What is expected:
Keep only the lines of the data below that contain "nhập", and copy them.

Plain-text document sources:
########################################

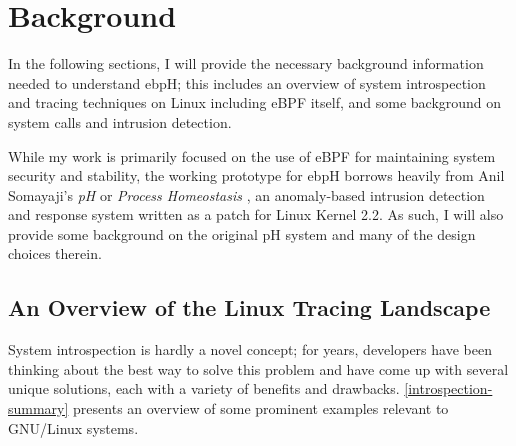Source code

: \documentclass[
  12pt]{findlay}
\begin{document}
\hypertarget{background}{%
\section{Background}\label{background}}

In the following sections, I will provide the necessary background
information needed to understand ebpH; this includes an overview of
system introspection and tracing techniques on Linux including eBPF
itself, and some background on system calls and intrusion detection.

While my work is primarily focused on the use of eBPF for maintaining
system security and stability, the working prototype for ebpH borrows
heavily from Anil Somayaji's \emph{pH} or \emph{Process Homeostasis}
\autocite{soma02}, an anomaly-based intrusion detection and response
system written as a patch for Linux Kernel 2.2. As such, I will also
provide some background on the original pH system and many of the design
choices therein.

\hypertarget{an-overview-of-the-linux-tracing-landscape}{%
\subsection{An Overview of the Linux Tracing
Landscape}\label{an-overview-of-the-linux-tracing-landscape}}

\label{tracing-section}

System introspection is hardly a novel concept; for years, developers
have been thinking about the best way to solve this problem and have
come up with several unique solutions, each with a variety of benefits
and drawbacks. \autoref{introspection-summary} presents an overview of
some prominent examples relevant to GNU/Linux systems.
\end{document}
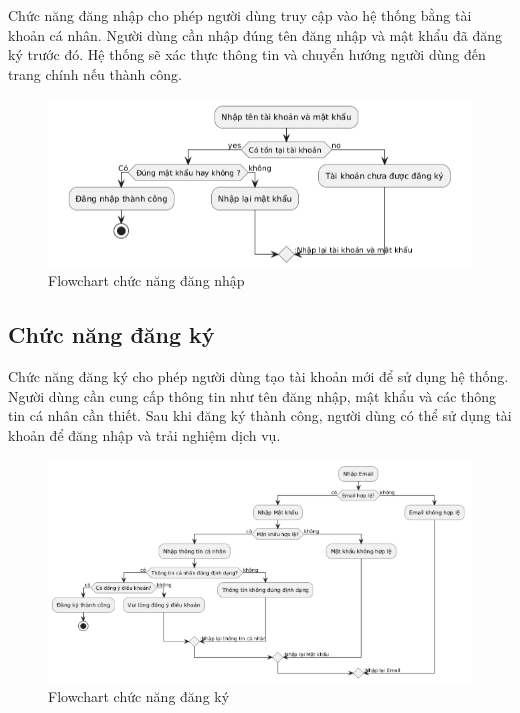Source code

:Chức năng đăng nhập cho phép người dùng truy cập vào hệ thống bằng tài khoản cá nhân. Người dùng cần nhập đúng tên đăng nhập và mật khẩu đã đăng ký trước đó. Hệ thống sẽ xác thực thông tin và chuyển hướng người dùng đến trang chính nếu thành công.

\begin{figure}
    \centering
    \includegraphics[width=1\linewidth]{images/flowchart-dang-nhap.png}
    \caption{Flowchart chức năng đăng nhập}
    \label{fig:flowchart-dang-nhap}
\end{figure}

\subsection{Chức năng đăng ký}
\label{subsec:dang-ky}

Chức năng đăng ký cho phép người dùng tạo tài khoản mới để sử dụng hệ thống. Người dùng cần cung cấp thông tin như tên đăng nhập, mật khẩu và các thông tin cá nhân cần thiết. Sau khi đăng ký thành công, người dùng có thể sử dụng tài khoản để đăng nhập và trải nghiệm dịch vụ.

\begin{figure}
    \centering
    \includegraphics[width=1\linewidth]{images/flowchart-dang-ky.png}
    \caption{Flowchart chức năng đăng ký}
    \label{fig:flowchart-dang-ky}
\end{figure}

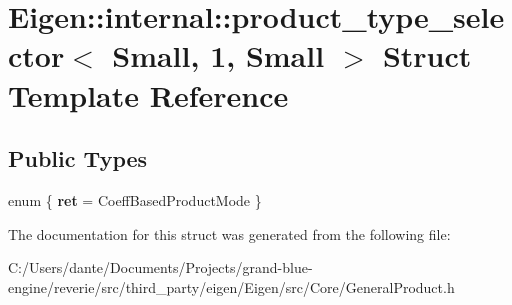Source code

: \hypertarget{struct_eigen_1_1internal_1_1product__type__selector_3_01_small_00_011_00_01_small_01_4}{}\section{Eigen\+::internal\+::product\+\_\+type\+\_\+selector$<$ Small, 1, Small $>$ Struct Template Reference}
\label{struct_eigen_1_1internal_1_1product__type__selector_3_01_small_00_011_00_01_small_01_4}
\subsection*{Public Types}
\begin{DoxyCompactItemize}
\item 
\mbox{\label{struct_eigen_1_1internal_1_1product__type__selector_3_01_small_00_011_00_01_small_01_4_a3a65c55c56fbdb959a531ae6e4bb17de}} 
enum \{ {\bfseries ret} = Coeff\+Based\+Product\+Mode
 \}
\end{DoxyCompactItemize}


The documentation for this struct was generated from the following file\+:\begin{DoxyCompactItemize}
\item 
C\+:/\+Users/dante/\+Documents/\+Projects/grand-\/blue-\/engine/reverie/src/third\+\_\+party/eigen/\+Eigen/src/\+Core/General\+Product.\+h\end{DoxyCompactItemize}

########################################

Solved exercise:
:Chức năng đăng nhập cho phép người dùng truy cập vào hệ thống bằng tài khoản cá nhân. Người dùng cần nhập đúng tên đăng nhập và mật khẩu đã đăng ký trước đó. Hệ thống sẽ xác thực thông tin và chuyển hướng người dùng đến trang chính nếu thành công.
    \caption{Flowchart chức năng đăng nhập}
Chức năng đăng ký cho phép người dùng tạo tài khoản mới để sử dụng hệ thống. Người dùng cần cung cấp thông tin như tên đăng nhập, mật khẩu và các thông tin cá nhân cần thiết. Sau khi đăng ký thành công, người dùng có thể sử dụng tài khoản để đăng nhập và trải nghiệm dịch vụ.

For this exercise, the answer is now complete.